- **Pictures paired with source code**:

★ ★ ★ ★ ★

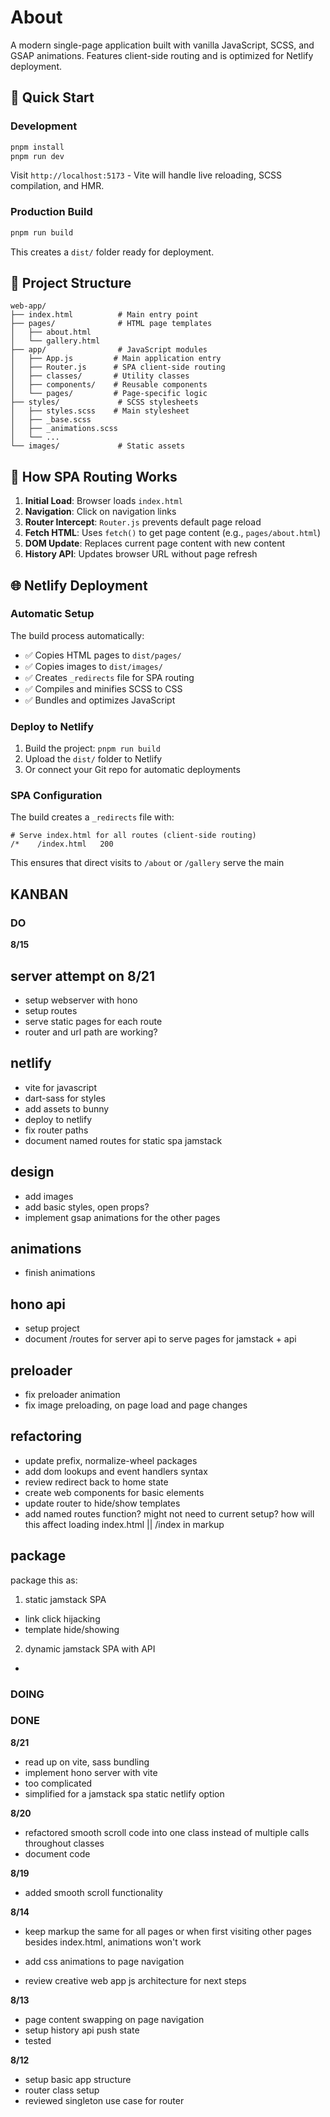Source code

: # About

A modern single-page application built with vanilla JavaScript, SCSS, and GSAP animations. Features client-side routing and is optimized for Netlify deployment.

## 🚀 Quick Start

### Development
```bash
pnpm install
pnpm run dev
```

Visit `http://localhost:5173` - Vite will handle live reloading, SCSS compilation, and HMR.

### Production Build
```bash
pnpm run build
```

This creates a `dist/` folder ready for deployment.

## 📁 Project Structure

```
web-app/
├── index.html          # Main entry point
├── pages/              # HTML page templates
│   ├── about.html
│   └── gallery.html
├── app/                # JavaScript modules
│   ├── App.js         # Main application entry
│   ├── Router.js      # SPA client-side routing
│   ├── classes/       # Utility classes
│   ├── components/    # Reusable components
│   └── pages/         # Page-specific logic
├── styles/             # SCSS stylesheets
│   ├── styles.scss    # Main stylesheet
│   ├── _base.scss
│   ├── _animations.scss
│   └── ...
└── images/             # Static assets
```

## 🔄 How SPA Routing Works

1. **Initial Load**: Browser loads `index.html`
2. **Navigation**: Click on navigation links
3. **Router Intercept**: `Router.js` prevents default page reload
4. **Fetch HTML**: Uses `fetch()` to get page content (e.g., `pages/about.html`)
5. **DOM Update**: Replaces current page content with new content
6. **History API**: Updates browser URL without page refresh

## 🌐 Netlify Deployment

### Automatic Setup
The build process automatically:
- ✅ Copies HTML pages to `dist/pages/`
- ✅ Copies images to `dist/images/`
- ✅ Creates `_redirects` file for SPA routing
- ✅ Compiles and minifies SCSS to CSS
- ✅ Bundles and optimizes JavaScript

### Deploy to Netlify
1. Build the project: `pnpm run build`
2. Upload the `dist/` folder to Netlify
3. Or connect your Git repo for automatic deployments

### SPA Configuration
The build creates a `_redirects` file with:
```
# Serve index.html for all routes (client-side routing)
/*    /index.html   200
```

This ensures that direct visits to `/about` or `/gallery` serve the main


## KANBAN


### DO

**8/15**


## server attempt on 8/21
- setup webserver with hono
- setup routes
- serve static pages for each route
- router and url path are working?


## netlify
- vite for javascript
- dart-sass for styles
- add assets to bunny
- deploy to netlify
- fix router paths
- document named routes for static spa jamstack

## design
- add images
- add basic styles, open props?
- implement gsap animations for the other pages

## animations

- finish animations

## hono api

- setup project
- document /routes for server api to serve pages for jamstack + api


## preloader
- fix preloader animation
- fix image preloading, on page load and page changes


## refactoring
- update prefix, normalize-wheel packages
- add dom lookups and event handlers syntax
- review redirect back to home state
- create web components for basic elements
- update router to hide/show templates
- add named routes function? might not need to current setup? how will this affect loading index.html || /index in markup


## package

package this as:

1. static jamstack SPA
  - link click hijacking
  - template hide/showing
2. dynamic jamstack SPA with API
  -

### DOING




### DONE

**8/21**

- read up on vite, sass bundling
- implement hono server with vite
- too complicated
- simplified for a jamstack spa static netlify option


**8/20**

- refactored smooth scroll code into one class instead of multiple calls throughout classes
- document code

**8/19**

- added smooth scroll functionality


**8/14**
- keep markup the same for all pages or when first visiting other pages besides index.html, animations won't work
- add css animations to page navigation

- review creative web app js architecture for next steps


**8/13**

- page content swapping on page navigation
- setup history api push state
- tested

**8/12**
- setup basic app structure
- router class setup
- reviewed singleton use case for router

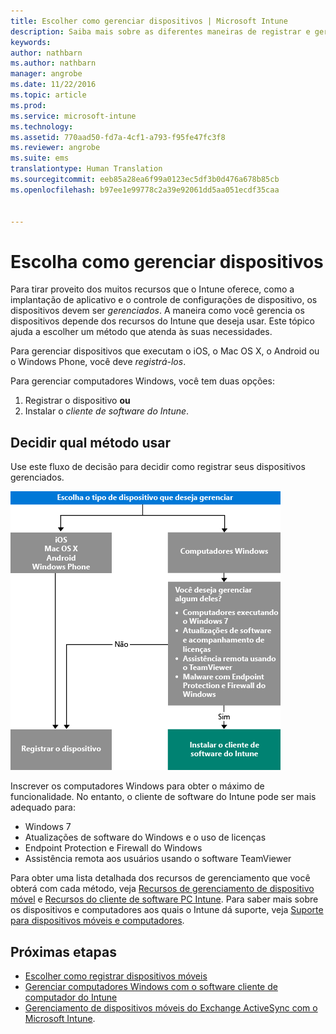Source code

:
 ```yaml
---
title: Escolher como gerenciar dispositivos | Microsoft Intune
description: Saiba mais sobre as diferentes maneiras de registrar e gerenciar dispositivos.
keywords: 
author: nathbarn
ms.author: nathbarn
manager: angrobe
ms.date: 11/22/2016
ms.topic: article
ms.prod: 
ms.service: microsoft-intune
ms.technology: 
ms.assetid: 770aad50-fd7a-4cf1-a793-f95fe47fc3f8
ms.reviewer: angrobe
ms.suite: ems
translationtype: Human Translation
ms.sourcegitcommit: eeb85a28ea6f99a0123ec5df3b0d476a678b85cb
ms.openlocfilehash: b97ee1e99778c2a39e92061dd5aa051ecdf35caa


---
```


# <a name="choose-how-to-manage-devices"></a>Escolha como gerenciar dispositivos

Para tirar proveito dos muitos recursos que o Intune oferece, como a implantação de aplicativo e o controle de configurações de dispositivo, os dispositivos devem ser *gerenciados*. A maneira como você gerencia os dispositivos depende dos recursos do Intune que deseja usar. Este tópico ajuda a escolher um método que atenda às suas necessidades.

Para gerenciar dispositivos que executam o iOS, o Mac OS X, o Android ou o Windows Phone, você deve *registrá-los*.

Para gerenciar computadores Windows, você tem duas opções:

1. Registrar o dispositivo **ou**
2. Instalar o *cliente de software do Intune*.

## <a name="decide-which-method-to-use"></a>Decidir qual método usar
Use este fluxo de decisão para decidir como registrar seus dispositivos gerenciados.

![Fluxo de decisão para registrar seus dispositivos gerenciados.](./media/choose-manage-method.png)

Inscrever os computadores Windows para obter o máximo de funcionalidade. No entanto, o cliente de software do Intune pode ser mais adequado para:

- Windows 7
- Atualizações de software do Windows e o uso de licenças
- Endpoint Protection e Firewall do Windows
- Assistência remota aos usuários usando o software TeamViewer

Para obter uma lista detalhada dos recursos de gerenciamento que você obterá com cada método, veja [Recursos de gerenciamento de dispositivo móvel](mobile-device-management-capabilities-in-microsoft-intune.md) e [Recursos do cliente de software PC Intune](windows-pc-management-capabilities-in-microsoft-intune.md).
Para saber mais sobre os dispositivos e computadores aos quais o Intune dá suporte, veja [Suporte para dispositivos móveis e computadores](/intune/get-started/supported-mobile-devices-and-computers).

## <a name="next-steps"></a>Próximas etapas

- [Escolher como registrar dispositivos móveis](/intune/get-started/choose-how-to-enroll-devices1)
- [Gerenciar computadores Windows com o software cliente de computador do Intune](/intune/deploy-use/manage-windows-pcs-with-microsoft-intune)
- [Gerenciamento de dispositivos móveis do Exchange ActiveSync com o Microsoft Intune](/intune/deploy-use/mobile-device-management-with-exchange-activesync-and-microsoft-intune).



<!--HONumber=Dec16_HO2-->


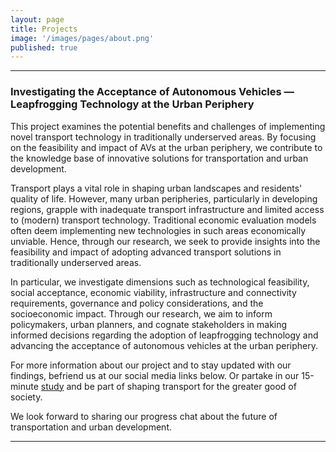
 ```yaml
---
layout: page
title: Projects
image: '/images/pages/about.png'
published: true
---
```

---

### Investigating the Acceptance of Autonomous Vehicles — Leapfrogging Technology at the Urban Periphery

This project examines the potential benefits and challenges of implementing novel transport technology in traditionally underserved areas. By focusing on the feasibility and impact of AVs at the urban periphery, we contribute to the knowledge base of innovative solutions for transportation and urban development.

Transport plays a vital role in shaping urban landscapes and residents' quality of life. However, many urban peripheries, particularly in developing regions, grapple with inadequate transport infrastructure and limited access to (modern) transport technology. Traditional economic evaluation models often deem implementing new technologies in such areas economically unviable. Hence, through our research, we seek to provide insights into the feasibility and impact of adopting advanced transport solutions in traditionally underserved areas.

In particular, we investigate dimensions such as technological feasibility, social acceptance, economic viability, infrastructure and connectivity requirements, governance and policy considerations, and the socioeconomic impact. Through our research, we aim to inform policymakers, urban planners, and cognate stakeholders in making informed decisions regarding the adoption of leapfrogging technology and advancing the acceptance of autonomous vehicles at the urban periphery.

For more information about our project and to stay updated with our findings, befriend us at our social media links below. Or partake in our 15-minute [study](https://tinyurl.com/supportindependentresearch) and be part of shaping transport for the greater good of society.

We look forward to sharing our progress chat about the future of transportation and urban development.

---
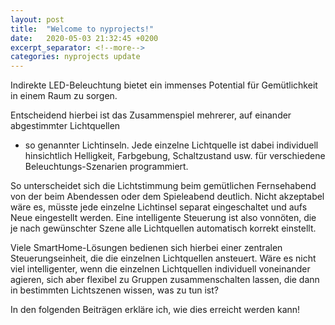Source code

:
 ```yaml
---
layout: post
title:  "Welcome to nyprojects!"
date:   2020-05-03 21:32:45 +0200
excerpt_separator: <!--more-->
categories: nyprojects update
---
```

Indirekte LED-Beleuchtung bietet ein immenses Potential für Gemütlichkeit in einem Raum zu sorgen. 

Entscheidend hierbei ist das
Zusammenspiel mehrerer, auf einander abgestimmter Lichtquellen
<!--more-->
- so genannter Lichtinseln. Jede einzelne Lichtquelle ist dabei individuell hinsichtlich Helligkeit, Farbgebung, Schaltzustand usw. für verschiedene Beleuchtungs-Szenarien programmiert.

So unterscheidet sich die Lichtstimmung beim gemütlichen Fernsehabend von der beim Abendessen oder dem Spieleabend deutlich.
Nicht akzeptabel wäre es, müsste jede einzelne Lichtinsel separat eingeschaltet und aufs Neue eingestellt werden. 
Eine intelligente Steuerung ist also vonnöten, die je nach gewünschter Szene alle Lichtquellen automatisch korrekt einstellt.

Viele SmartHome-Lösungen bedienen sich hierbei einer zentralen Steuerungseinheit, die die einzelnen Lichtquellen ansteuert.
Wäre es nicht viel intelligenter, wenn die einzelnen Lichtquellen individuell voneinander agieren, sich aber flexibel zu Gruppen zusammenschalten lassen, die dann in bestimmten Lichtszenen wissen, was zu tun ist?

In den folgenden Beiträgen erkläre ich, wie dies erreicht werden kann!
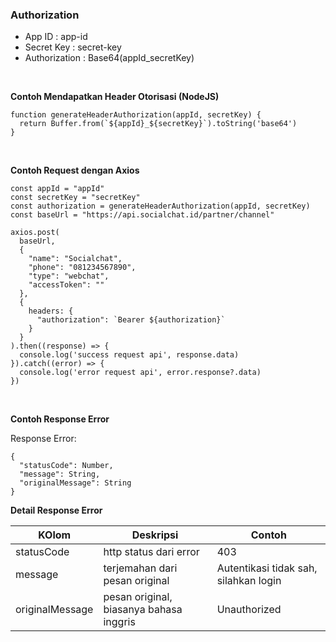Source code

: ### Authorization

- App ID : app-id
- Secret Key : secret-key
- Authorization : Base64(appId_secretKey)

<br>

**Contoh Mendapatkan Header Otorisasi (NodeJS)**

```
function generateHeaderAuthorization(appId, secretKey) {
  return Buffer.from(`${appId}_${secretKey}`).toString('base64')
}
```

<br>

**Contoh Request dengan Axios**

```
const appId = "appId"
const secretKey = "secretKey"
const authorization = generateHeaderAuthorization(appId, secretKey)
const baseUrl = "https://api.socialchat.id/partner/channel"

axios.post(
  baseUrl,
  {
    "name": "Socialchat",
    "phone": "081234567890",
    "type": "webchat",
    "accessToken": ""
  },
  {
    headers: {
      "authorization": `Bearer ${authorization}`
    }
  }
).then((response) => {
  console.log('success request api', response.data)
}).catch((error) => {
  console.log('error request api', error.response?.data)
})

```

<br>

**Contoh Response Error**

Response Error:

```
{
  "statusCode": Number,
  "message": String,
  "originalMessage": String
}
```

**Detail Response Error**

| KOlom           | Deskripsi                               | Contoh                                |
| --------------- | --------------------------------------- | ------------------------------------- |
| statusCode      | http status dari error                  | 403                                   |
| message         | terjemahan dari pesan original          | Autentikasi tidak sah, silahkan login |
| originalMessage | pesan original, biasanya bahasa inggris | Unauthorized                          |
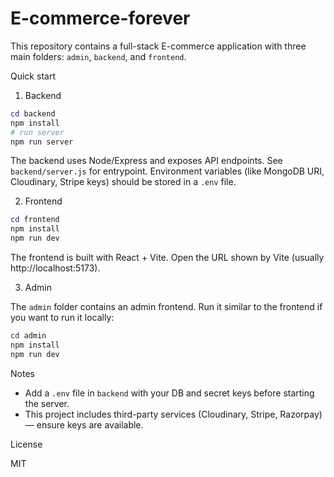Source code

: # E-commerce-forever

This repository contains a full-stack E-commerce application with three main folders: `admin`, `backend`, and `frontend`.

Quick start

1. Backend

```powershell
cd backend
npm install
# run server
npm run server
```

The backend uses Node/Express and exposes API endpoints. See `backend/server.js` for entrypoint. Environment variables (like MongoDB URI, Cloudinary, Stripe keys) should be stored in a `.env` file.

2. Frontend

```powershell
cd frontend
npm install
npm run dev
```

The frontend is built with React + Vite. Open the URL shown by Vite (usually http://localhost:5173).

3. Admin

The `admin` folder contains an admin frontend. Run it similar to the frontend if you want to run it locally:

```powershell
cd admin
npm install
npm run dev
```

Notes
- Add a `.env` file in `backend` with your DB and secret keys before starting the server.
- This project includes third-party services (Cloudinary, Stripe, Razorpay) — ensure keys are available.

License

MIT
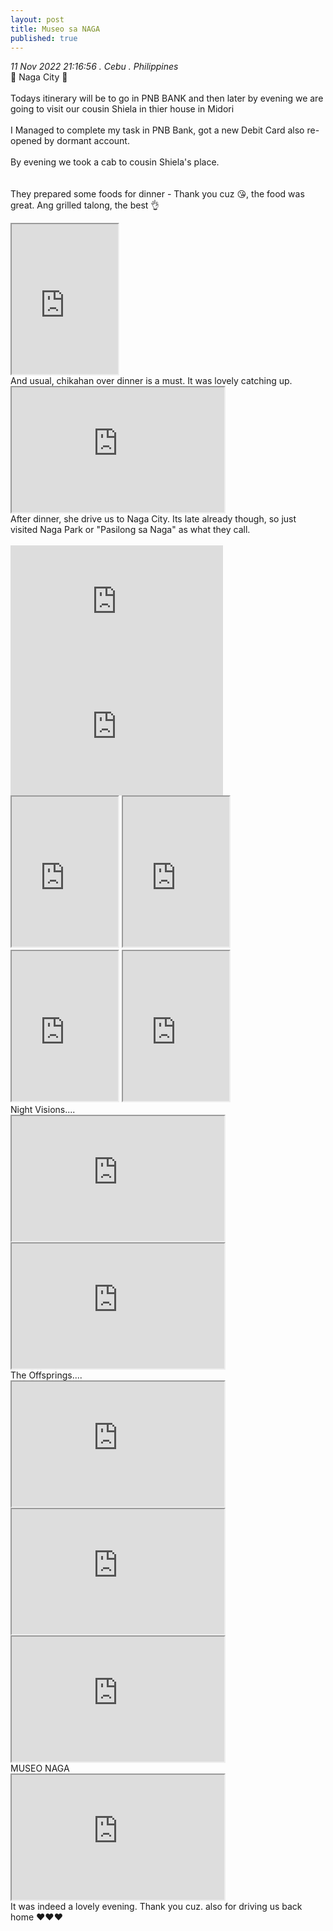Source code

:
 ```yaml
---
layout: post
title: Museo sa NAGA
published: true
---
```

_11 Nov 2022 21:16:56 . Cebu . Philippines_
<br>
📍 Naga City 📍
<br>
<br>
Todays itinerary will be to go in PNB BANK and then later by evening we are going to visit our cousin Shiela in thier house in Midori
<br>
<br>
I Managed to complete my task in PNB Bank, got a new Debit Card also re-opened by dormant account.
<br>
<br>
By evening we took a cab to cousin Shiela's place.
<br>
<br>
<br>
They prepared some foods for dinner - Thank you cuz 😘, the food was great. Ang grilled talong, the best 👌
<br>
<iframe src="https://drive.google.com/file/d/1wWwkVMp72Hp_3TIO1X1wc5hAhZi6fwmD/preview" width="170" height="240" allow="autoplay"></iframe>
<br>
And usual, chikahan over dinner is a must. It was lovely catching up.
<br>
<iframe src="https://drive.google.com/file/d/1X4BLvmiRZs1jDVuLQAA8acFGduXzZGt6/preview" width="340" height="200" allow="autoplay"></iframe>
<br>
After dinner, she drive us to Naga City. Its late already though, so just visited Naga Park or "Pasilong sa Naga" as what they call.
<br>
<br>
<iframe width="340" height="200"
src="https://www.youtube.com/embed/zZkahqzCduU"
frameborder="0" 
allow="accelerometer; autoplay; encrypted-media; gyroscope; picture-in-picture" 
allowfullscreen></iframe>
<br>
<iframe width="340" height="200"
src="https://www.youtube.com/embed/wsiZjGHE5yE"
frameborder="0" 
allow="accelerometer; autoplay; encrypted-media; gyroscope; picture-in-picture" 
allowfullscreen></iframe>
<br>
<iframe src="https://drive.google.com/file/d/1UoEGIa1qrktzBWs9LEdRYI7YAc5sDSsH/preview" width="170" height="240" allow="autoplay"></iframe>
<iframe src="https://drive.google.com/file/d/1yNrVR_p0ZJHU_NeMsPhZ5IB9_3ZgkjvT/preview" width="170" height="240" allow="autoplay"></iframe>
<iframe src="https://drive.google.com/file/d/1RjR-wUlltQ-oTQqBC1rwqB7JONI9D6N-/preview" width="170" height="240" allow="autoplay"></iframe>
<iframe src="https://drive.google.com/file/d/1le_9cGRLD9wOYTNt0E325TYokNnxEv6b/preview" width="170" height="240" allow="autoplay"></iframe>
<br>
Night Visions....
<br>
<iframe src="https://drive.google.com/file/d/1d97mw6W7MUdjBIurPYs4pW8WRF9z1Q-F/preview" width="340" height="200" allow="autoplay"></iframe>
<iframe src="https://drive.google.com/file/d/1fH131mKz5wvDEEGflgzX-i2OekgYQwgO/preview" width="340" height="200" allow="autoplay"></iframe>
<br>
The Offsprings....
<br>
<iframe src="https://drive.google.com/file/d/10LfVyevgJDDCwrn4slVel68RoAEKrjdG/preview" width="340" height="200" allow="autoplay"></iframe>
<iframe src="https://drive.google.com/file/d/1uRaR4tXJtqTLHWE-zf6RpdVdYVACX8n-/preview" width="340" height="200" allow="autoplay"></iframe>
<iframe src="https://drive.google.com/file/d/1YVwNpKM63XRxzzlvKpq6BStjlMP4t22w/preview" width="340" height="200" allow="autoplay"></iframe>
<br>
MUSEO NAGA
<br>
<iframe src="https://drive.google.com/file/d/1pULbF4xrJXylERX_3jSNBM7qhQJ3Axc8/preview" width="340" height="200" allow="autoplay"></iframe>
<br>
It was indeed a lovely evening. Thank you cuz. also for driving us back home ❤️❤️❤️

★ ★ ★ ★ ★

Please find each line in the records above that holds the word "components", and copy it.

│   ├── components/    # Reusable components
- create web components for basic elements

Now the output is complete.